▼

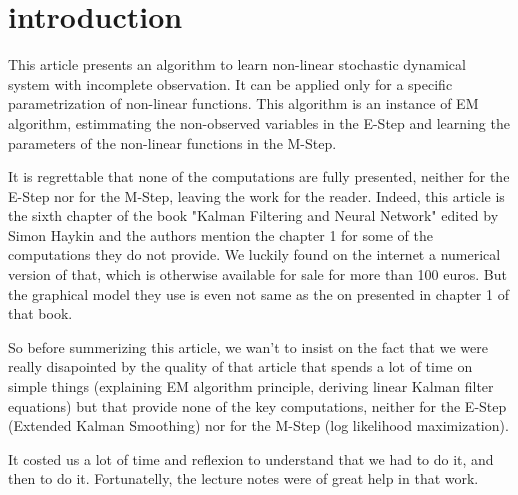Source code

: \section*{introduction}

This article presents an algorithm to learn non-linear stochastic dynamical system with incomplete observation.
It can be applied only for a specific parametrization of non-linear functions.
This algorithm is an instance of EM algorithm, estimmating the non-observed variables in the E-Step and learning the parameters of the non-linear functions in the M-Step.

It is regrettable that none of the computations are fully presented, neither for the E-Step nor for the M-Step, leaving the work for the reader.
Indeed, this article is the sixth chapter of the book "Kalman Filtering and Neural Network" edited by Simon Haykin and the authors mention the chapter 1 for some of the computations they do not provide.
We luckily found on the internet a numerical version of that, which is otherwise available for sale for more than 100 euros.
But the graphical model they use is even not same as the on presented in chapter 1 of that book.

So before summerizing this article, we wan't to insist on the fact that we were really disapointed by the quality of that article that spends a lot of time on simple things (explaining EM algorithm principle, deriving linear Kalman filter equations) but that provide none of the key computations, neither for the E-Step (Extended Kalman Smoothing) nor for the M-Step (log likelihood maximization).

It costed us a lot of time and reflexion to understand that we had to do it, and then to do it.
Fortunatelly, the lecture notes were of great help in that work.
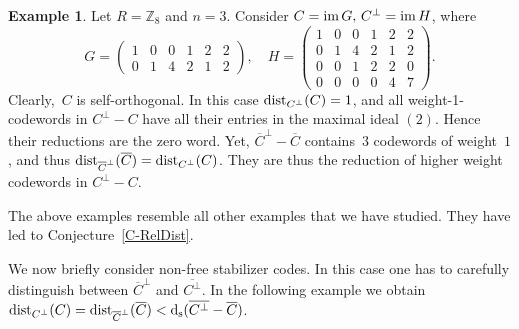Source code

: \documentclass[11pt]{article}
\theoremstyle{definition}
\newtheorem{exa}[theo]{Example}
\numberwithin{equation}{section}
\newcommand{\Z}{{\mathbb Z}}
\newcommand{\im}{\mbox{\rm im}\,}
\newcommand{\ds}{\mbox{${\rm d}_{\rm s}$}}
\newcommand{\ov}[1]{\mbox{$\overline{#1}$}}
\newcommand{\dist}{\textup{dist}}
\begin{document}
\begin{exa}\label{E-FreeSelfOrth}
Let $R=\Z_8$ and $n=3$. Consider $C=\im G,\, C^{\perp}=\im H$, where
\[
   G=\left(\!\!\begin{array}{ccc|ccc}1&0&0&1&2&2\\0&1&4&2&1&2\end{array}\!\!\!\right),\quad
   H=\left(\!\!\begin{array}{ccc|ccc}1&0&0&1&2&2\\0&1&4&2&1&2\\0&0&1&2&2&0\\0&0&0&0&4&7\end{array}\!\!\!\right).
\]
Clearly,~$C$ is self-orthogonal. In this case $\dist_{C^\perp}(C)=1$, and all weight-1-codewords in $C^\perp-C$ have all their entries in the maximal ideal $(2)$.
Hence their reductions are the zero word.
Yet, $\overline{C}^\perp-\ov{C}$ contains~$3$ codewords of weight~$1$, and thus $\dist_{\small{\overline{C}^\perp}}(\ov{C})=\dist_{C^\perp}(C)$.
They are thus the reduction of higher weight codewords in $C^\perp-C$.
\end{exa}

The above examples resemble all other examples that we have studied. They have led to Conjecture~\ref{C-RelDist}.


We now briefly consider non-free stabilizer codes.
In this case one has to carefully distinguish between $\ov{C}^\perp$ and $\ov{C^\perp}$.
In the following example we obtain $\dist_{C^\perp}(C)=\dist_{\small{\overline{C}^\perp}}(\ov{C})<\ds(\ov{C^\perp}-\ov{C})$.
\end{document}
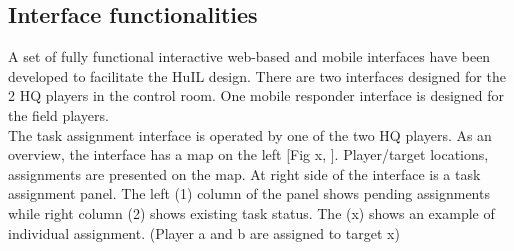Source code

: \subsection{Interface functionalities}
A set of fully functional interactive web-based and mobile interfaces have been developed to facilitate the HuIL design. There are two interfaces designed for the 2 HQ players in the control room. One mobile responder interface is designed for the field players. \\

The task assignment interface is operated by one of the two HQ players. As an overview, the interface has a map on the left [Fig x, ]. Player/target locations, assignments are presented on the map. At right side of the interface is a task assignment panel. The left (1) column of the panel shows pending assignments while right column (2) shows existing task status. The (x) shows an example of individual assignment. (Player a and b are assigned to target x)\\

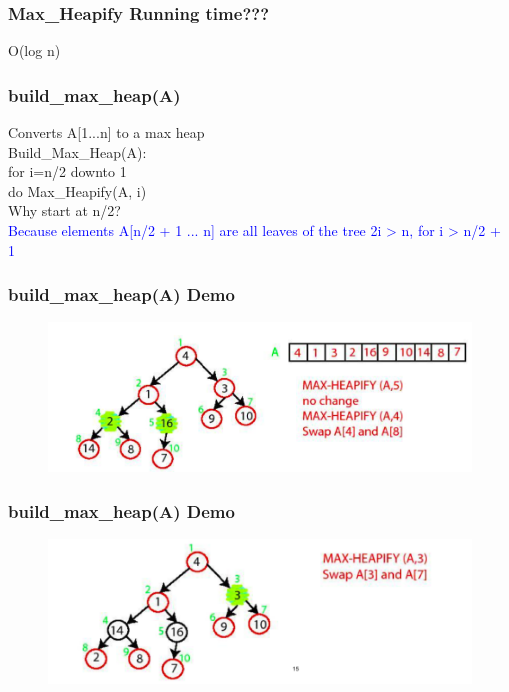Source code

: \documentclass[11pt]{beamer}
\begin{document}
\begin{frame}
	\frametitle	{Max\_Heapify Running time???} 
	\pause O(log n)
\end{frame}

\begin{frame}
	\frametitle	{build\_max\_heap(A)} 
	
	Converts A[1...n] to a max heap\\
	Build\_Max\_Heap(A):\\ for i=n/2 downto 1\\
	do Max\_Heapify(A, i)\\
	\pause \alert{Why start at n/2?}\\
	\pause \textcolor{blue}{Because elements A[n/2 + 1 ... n] are all leaves of the tree 2i > n, for i > n/2 + 1}
\end{frame}

\begin{frame}
	\frametitle	{build\_max\_heap(A) Demo} 
	\begin{figure}
		\centering
		\includegraphics[width=1\linewidth]{"Screenshot 2020-12-23 at 9.29.55 PM"}
		\label{fig:screenshot-2020-12-23-at-9}
	\end{figure}
	
\end{frame}

\begin{frame}
	\frametitle	{build\_max\_heap(A) Demo} 
	\begin{figure}
		\centering
		\includegraphics[width=1\linewidth]{"Screenshot 2020-12-23 at 9.30.04 PM"}
		\label{fig:screenshot-2020-12-23-at-9}
	\end{figure}
	
\end{frame}
\end{document}
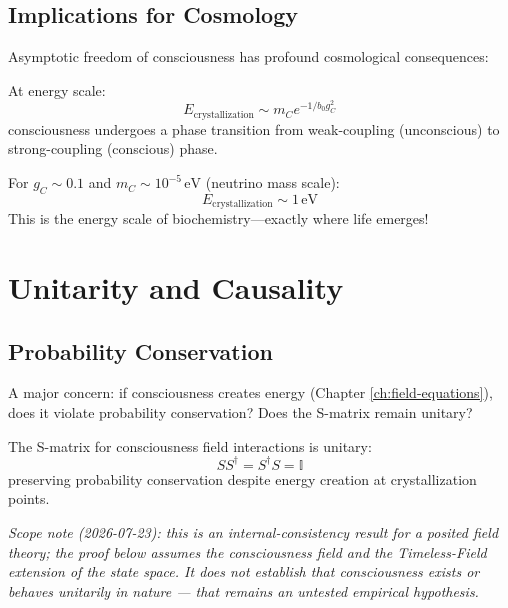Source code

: \subsection{Implications for Cosmology}

Asymptotic freedom of consciousness has profound cosmological consequences:

\begin{corollary}\label{cor:consciousness-phase-transition}
At energy scale:
\begin{equation}
E_{\text{crystallization}} \sim m_C e^{-1/b_0 g_C^2}
\end{equation}
consciousness undergoes a phase transition from weak-coupling (unconscious) to strong-coupling (conscious) phase.

For $g_C \sim 0.1$ and $m_C \sim 10^{-5} \, \text{eV}$ (neutrino mass scale):
\begin{equation}
E_{\text{crystallization}} \sim 1 \, \text{eV}
\end{equation}
This is the energy scale of biochemistry—exactly where life emerges!
\end{corollary}

\section{Unitarity and Causality}

\subsection{Probability Conservation}

A major concern: if consciousness creates energy (Chapter \ref{ch:field-equations}), does it violate probability conservation? Does the S-matrix remain unitary?

\begin{thm}\label{thm:consciousness-unitarity}
The S-matrix for consciousness field interactions is unitary:
\begin{equation}
\boxed{SS^\dagger = S^\dagger S = \mathbb{I}}
\end{equation}
preserving probability conservation despite energy creation at crystallization points.
\end{thm}

\noindent\emph{Scope note (2026-07-23): this is an internal-consistency result for a posited field theory; the proof below assumes the consciousness field and the Timeless-Field extension of the state space. It does not establish that consciousness exists or behaves unitarily in nature --- that remains an untested empirical hypothesis.}

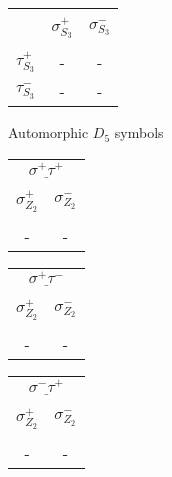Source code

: \documentclass[12pt]{article}
\begin{document}
\begin{center}
\begin{tabular}{ c | c | c |}
\multicolumn{1}{c}{} & \multicolumn{1}{c}{} & \multicolumn{1}{c}{}\\
\multicolumn{1}{c}{} & \multicolumn{1}{c}{$\sigma_{S_3}^+$} & \multicolumn{1}{c}{$\sigma_{S_3}^-$} \\[-1em]
\multicolumn{1}{c}{} & \multicolumn{1}{c}{} & \multicolumn{1}{c}{} \\
\cline{2-3} $\tau_{S_3}^+$ & - & - \\
\cline{2-3} $\tau_{S_3}^-$ & - & - \\
\cline{2-3}
\end{tabular}
\vspace{.6cm}

Automorphic $D_5$ symbols

\begin{tabular}{| c | c |}
\multicolumn{2}{c}{$\underline{\sigma^+ \tau^+}$} \\[-1em]
\multicolumn{1}{c}{} & \multicolumn{1}{c}{} \\
\multicolumn{1}{c}{$\sigma_{Z_2}^+$} & \multicolumn{1}{c}{$\sigma_{Z_2}^-$} \\[-1em]
\multicolumn{1}{c}{} & \multicolumn{1}{c}{} \\
\hline
- & - \\
\hline
\end{tabular} 
\hspace{1.2cm}
\begin{tabular}{| c | c |}
\multicolumn{2}{c}{$\underline{\sigma^+ \tau^-}$} \\[-1em]
\multicolumn{1}{c}{} & \multicolumn{1}{c}{} \\
\multicolumn{1}{c}{$\sigma_{Z_2}^+$} & \multicolumn{1}{c}{$\sigma_{Z_2}^-$} \\[-1em]
\multicolumn{1}{c}{} & \multicolumn{1}{c}{} \\
\hline
- & - \\
\hline
\end{tabular} 
\hspace{1.2cm}
\begin{tabular}{| c | c |}
\multicolumn{2}{c}{$\underline{\sigma^- \tau^+}$} \\[-1em]
\multicolumn{1}{c}{} & \multicolumn{1}{c}{} \\
\multicolumn{1}{c}{$\sigma_{Z_2}^+$} & \multicolumn{1}{c}{$\sigma_{Z_2}^-$} \\[-1em]
\multicolumn{1}{c}{} & \multicolumn{1}{c}{} \\
\hline
- & - \\
\hline
\end{tabular} 

\end{center}
\end{document}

▲

Only the lines above from the line containing "They are thus" through the line containing "We now briefly" should be retyped, exactly and with both ends included.

They are thus the reduction of higher weight codewords in $C^\perp-C$.
\end{exa}

The above examples resemble all other examples that we have studied. They have led to Conjecture~\ref{C-RelDist}.


We now briefly consider non-free stabilizer codes.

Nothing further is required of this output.